___ Data supplied ___
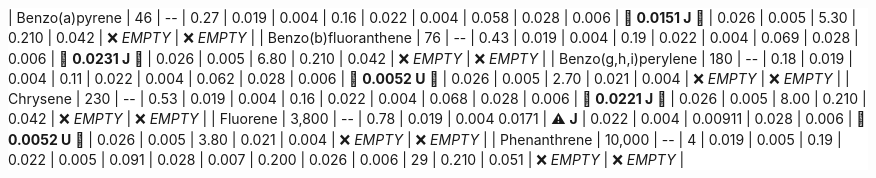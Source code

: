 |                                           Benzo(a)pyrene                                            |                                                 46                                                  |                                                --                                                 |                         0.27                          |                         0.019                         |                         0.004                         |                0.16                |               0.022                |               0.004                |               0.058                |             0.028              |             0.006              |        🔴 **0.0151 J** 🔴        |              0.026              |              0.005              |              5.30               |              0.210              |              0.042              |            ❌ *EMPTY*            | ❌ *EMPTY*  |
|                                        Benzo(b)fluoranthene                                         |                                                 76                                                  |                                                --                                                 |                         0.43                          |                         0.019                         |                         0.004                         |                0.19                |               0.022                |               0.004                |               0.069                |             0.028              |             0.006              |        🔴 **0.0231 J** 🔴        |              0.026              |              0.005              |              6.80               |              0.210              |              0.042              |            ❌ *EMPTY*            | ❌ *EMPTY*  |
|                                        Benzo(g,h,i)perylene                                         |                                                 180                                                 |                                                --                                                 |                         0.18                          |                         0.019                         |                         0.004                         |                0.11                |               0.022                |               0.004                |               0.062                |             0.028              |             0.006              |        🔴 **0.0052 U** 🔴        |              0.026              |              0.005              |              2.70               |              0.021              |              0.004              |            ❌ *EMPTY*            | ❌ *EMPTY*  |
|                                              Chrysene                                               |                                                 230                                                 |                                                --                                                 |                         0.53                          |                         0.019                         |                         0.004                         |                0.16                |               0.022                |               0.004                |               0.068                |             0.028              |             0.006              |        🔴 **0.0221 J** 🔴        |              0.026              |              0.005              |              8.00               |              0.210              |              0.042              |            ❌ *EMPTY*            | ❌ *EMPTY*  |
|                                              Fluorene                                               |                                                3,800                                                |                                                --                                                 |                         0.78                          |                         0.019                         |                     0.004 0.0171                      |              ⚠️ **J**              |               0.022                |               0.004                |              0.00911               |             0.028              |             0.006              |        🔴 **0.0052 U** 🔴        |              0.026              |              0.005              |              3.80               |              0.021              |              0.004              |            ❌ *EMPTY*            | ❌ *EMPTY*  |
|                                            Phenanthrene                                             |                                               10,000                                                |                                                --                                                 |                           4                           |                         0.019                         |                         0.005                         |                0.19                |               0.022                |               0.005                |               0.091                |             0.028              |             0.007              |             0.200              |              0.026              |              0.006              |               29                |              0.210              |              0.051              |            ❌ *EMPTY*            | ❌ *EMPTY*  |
___
▶ **Task details**: Please retype the whole listing above exactly, without any of its images.

▶ **Task answer**:
Source code

: |                                           Benzo(a)pyrene                                            |                                                 46                                                  |                                                --                                                 |                         0.27                          |                         0.019                         |                         0.004                         |                0.16                |               0.022                |               0.004                |               0.058                |             0.028              |             0.006              |        🔴 **0.0151 J** 🔴        |              0.026              |              0.005              |              5.30               |              0.210              |              0.042              |            ❌ *EMPTY*            | ❌ *EMPTY*  |
|                                        Benzo(b)fluoranthene                                         |                                                 76                                                  |                                                --                                                 |                         0.43                          |                         0.019                         |                         0.004                         |                0.19                |               0.022                |               0.004                |               0.069                |             0.028              |             0.006              |        🔴 **0.0231 J** 🔴        |              0.026              |              0.005              |              6.80               |              0.210              |              0.042              |            ❌ *EMPTY*            | ❌ *EMPTY*  |
|                                        Benzo(g,h,i)perylene                                         |                                                 180                                                 |                                                --                                                 |                         0.18                          |                         0.019                         |                         0.004                         |                0.11                |               0.022                |               0.004                |               0.062                |             0.028              |             0.006              |        🔴 **0.0052 U** 🔴        |              0.026              |              0.005              |              2.70               |              0.021              |              0.004              |            ❌ *EMPTY*            | ❌ *EMPTY*  |
|                                              Chrysene                                               |                                                 230                                                 |                                                --                                                 |                         0.53                          |                         0.019                         |                         0.004                         |                0.16                |               0.022                |               0.004                |               0.068                |             0.028              |             0.006              |        🔴 **0.0221 J** 🔴        |              0.026              |              0.005              |              8.00               |              0.210              |              0.042              |            ❌ *EMPTY*            | ❌ *EMPTY*  |
|                                              Fluorene                                               |                                                3,800                                                |                                                --                                                 |                         0.78                          |                         0.019                         |                     0.004 0.0171                      |              ⚠️ **J**              |               0.022                |               0.004                |              0.00911               |             0.028              |             0.006              |        🔴 **0.0052 U** 🔴        |              0.026              |              0.005              |              3.80               |              0.021              |              0.004              |            ❌ *EMPTY*            | ❌ *EMPTY*  |
|                                            Phenanthrene                                             |                                               10,000                                                |                                                --                                                 |                           4                           |                         0.019                         |                         0.005                         |                0.19                |               0.022                |               0.005                |               0.091                |             0.028              |             0.007              |             0.200              |              0.026              |              0.006              |               29                |              0.210              |              0.051              |            ❌ *EMPTY*            | ❌ *EMPTY*  |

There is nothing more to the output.